Exercise data:
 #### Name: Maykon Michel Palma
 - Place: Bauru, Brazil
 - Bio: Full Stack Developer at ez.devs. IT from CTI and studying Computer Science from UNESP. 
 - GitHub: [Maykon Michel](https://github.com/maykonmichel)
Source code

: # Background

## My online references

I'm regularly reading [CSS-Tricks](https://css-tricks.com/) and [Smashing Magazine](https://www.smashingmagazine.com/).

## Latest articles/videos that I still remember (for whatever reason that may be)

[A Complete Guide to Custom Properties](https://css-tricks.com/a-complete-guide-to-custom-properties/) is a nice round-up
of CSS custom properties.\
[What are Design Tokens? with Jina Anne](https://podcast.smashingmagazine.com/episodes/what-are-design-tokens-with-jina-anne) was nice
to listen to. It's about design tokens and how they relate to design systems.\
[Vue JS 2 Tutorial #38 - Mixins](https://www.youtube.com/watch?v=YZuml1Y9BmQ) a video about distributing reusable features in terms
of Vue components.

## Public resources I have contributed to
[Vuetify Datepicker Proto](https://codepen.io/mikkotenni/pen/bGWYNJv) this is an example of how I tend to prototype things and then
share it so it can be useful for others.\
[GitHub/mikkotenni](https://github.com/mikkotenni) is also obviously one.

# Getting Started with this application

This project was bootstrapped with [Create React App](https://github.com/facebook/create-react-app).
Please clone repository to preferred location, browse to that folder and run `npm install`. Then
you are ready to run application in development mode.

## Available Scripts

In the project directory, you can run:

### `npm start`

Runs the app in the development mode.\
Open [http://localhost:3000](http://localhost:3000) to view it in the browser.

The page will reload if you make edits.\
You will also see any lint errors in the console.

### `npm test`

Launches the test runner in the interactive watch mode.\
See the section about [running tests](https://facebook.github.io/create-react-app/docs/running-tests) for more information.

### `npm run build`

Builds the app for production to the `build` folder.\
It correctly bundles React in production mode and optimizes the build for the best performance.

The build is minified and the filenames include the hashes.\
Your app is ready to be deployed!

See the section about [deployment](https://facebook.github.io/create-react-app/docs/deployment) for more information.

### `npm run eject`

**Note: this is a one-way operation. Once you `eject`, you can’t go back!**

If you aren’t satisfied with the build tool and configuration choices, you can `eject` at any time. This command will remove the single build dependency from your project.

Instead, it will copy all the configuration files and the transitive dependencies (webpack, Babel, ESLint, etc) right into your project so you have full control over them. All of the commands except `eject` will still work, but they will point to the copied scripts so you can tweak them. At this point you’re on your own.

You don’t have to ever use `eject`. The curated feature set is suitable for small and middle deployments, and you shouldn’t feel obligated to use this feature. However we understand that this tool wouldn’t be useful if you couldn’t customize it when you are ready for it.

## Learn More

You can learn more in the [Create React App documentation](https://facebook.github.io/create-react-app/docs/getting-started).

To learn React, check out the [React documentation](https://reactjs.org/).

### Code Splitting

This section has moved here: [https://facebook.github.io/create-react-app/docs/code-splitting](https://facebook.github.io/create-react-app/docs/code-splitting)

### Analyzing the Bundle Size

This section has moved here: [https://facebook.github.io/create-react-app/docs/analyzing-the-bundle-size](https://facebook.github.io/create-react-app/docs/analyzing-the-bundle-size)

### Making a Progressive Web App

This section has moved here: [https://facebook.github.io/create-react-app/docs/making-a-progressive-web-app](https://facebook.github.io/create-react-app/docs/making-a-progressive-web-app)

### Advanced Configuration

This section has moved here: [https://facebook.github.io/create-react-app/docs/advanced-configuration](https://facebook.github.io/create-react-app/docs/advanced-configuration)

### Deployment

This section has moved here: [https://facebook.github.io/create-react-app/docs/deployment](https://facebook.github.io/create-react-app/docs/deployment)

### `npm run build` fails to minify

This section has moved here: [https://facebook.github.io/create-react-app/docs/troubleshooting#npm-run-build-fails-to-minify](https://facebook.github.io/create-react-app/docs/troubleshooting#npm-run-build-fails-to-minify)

Problem:
All of the records above should be copied exactly.

Your solution:
 #### Name: Maykon Michel Palma
 - Place: Bauru, Brazil
 - Bio: Full Stack Developer at ez.devs. IT from CTI and studying Computer Science from UNESP. 
 - GitHub: [Maykon Michel](https://github.com/maykonmichel)
Source code

: # Background

## My online references

I'm regularly reading [CSS-Tricks](https://css-tricks.com/) and [Smashing Magazine](https://www.smashingmagazine.com/).

## Latest articles/videos that I still remember (for whatever reason that may be)

[A Complete Guide to Custom Properties](https://css-tricks.com/a-complete-guide-to-custom-properties/) is a nice round-up
of CSS custom properties.\
[What are Design Tokens? with Jina Anne](https://podcast.smashingmagazine.com/episodes/what-are-design-tokens-with-jina-anne) was nice
to listen to. It's about design tokens and how they relate to design systems.\
[Vue JS 2 Tutorial #38 - Mixins](https://www.youtube.com/watch?v=YZuml1Y9BmQ) a video about distributing reusable features in terms
of Vue components.

## Public resources I have contributed to
[Vuetify Datepicker Proto](https://codepen.io/mikkotenni/pen/bGWYNJv) this is an example of how I tend to prototype things and then
share it so it can be useful for others.\
[GitHub/mikkotenni](https://github.com/mikkotenni) is also obviously one.

# Getting Started with this application

This project was bootstrapped with [Create React App](https://github.com/facebook/create-react-app).
Please clone repository to preferred location, browse to that folder and run `npm install`. Then
you are ready to run application in development mode.

## Available Scripts

In the project directory, you can run:

### `npm start`

Runs the app in the development mode.\
Open [http://localhost:3000](http://localhost:3000) to view it in the browser.

The page will reload if you make edits.\
You will also see any lint errors in the console.

### `npm test`

Launches the test runner in the interactive watch mode.\
See the section about [running tests](https://facebook.github.io/create-react-app/docs/running-tests) for more information.

### `npm run build`

Builds the app for production to the `build` folder.\
It correctly bundles React in production mode and optimizes the build for the best performance.

The build is minified and the filenames include the hashes.\
Your app is ready to be deployed!

See the section about [deployment](https://facebook.github.io/create-react-app/docs/deployment) for more information.

### `npm run eject`

**Note: this is a one-way operation. Once you `eject`, you can’t go back!**

If you aren’t satisfied with the build tool and configuration choices, you can `eject` at any time. This command will remove the single build dependency from your project.

Instead, it will copy all the configuration files and the transitive dependencies (webpack, Babel, ESLint, etc) right into your project so you have full control over them. All of the commands except `eject` will still work, but they will point to the copied scripts so you can tweak them. At this point you’re on your own.

You don’t have to ever use `eject`. The curated feature set is suitable for small and middle deployments, and you shouldn’t feel obligated to use this feature. However we understand that this tool wouldn’t be useful if you couldn’t customize it when you are ready for it.

## Learn More

You can learn more in the [Create React App documentation](https://facebook.github.io/create-react-app/docs/getting-started).

To learn React, check out the [React documentation](https://reactjs.org/).

### Code Splitting

This section has moved here: [https://facebook.github.io/create-react-app/docs/code-splitting](https://facebook.github.io/create-react-app/docs/code-splitting)

### Analyzing the Bundle Size

This section has moved here: [https://facebook.github.io/create-react-app/docs/analyzing-the-bundle-size](https://facebook.github.io/create-react-app/docs/analyzing-the-bundle-size)

### Making a Progressive Web App

This section has moved here: [https://facebook.github.io/create-react-app/docs/making-a-progressive-web-app](https://facebook.github.io/create-react-app/docs/making-a-progressive-web-app)

### Advanced Configuration

This section has moved here: [https://facebook.github.io/create-react-app/docs/advanced-configuration](https://facebook.github.io/create-react-app/docs/advanced-configuration)

### Deployment

This section has moved here: [https://facebook.github.io/create-react-app/docs/deployment](https://facebook.github.io/create-react-app/docs/deployment)

### `npm run build` fails to minify

This section has moved here: [https://facebook.github.io/create-react-app/docs/troubleshooting#npm-run-build-fails-to-minify](https://facebook.github.io/create-react-app/docs/troubleshooting#npm-run-build-fails-to-minify)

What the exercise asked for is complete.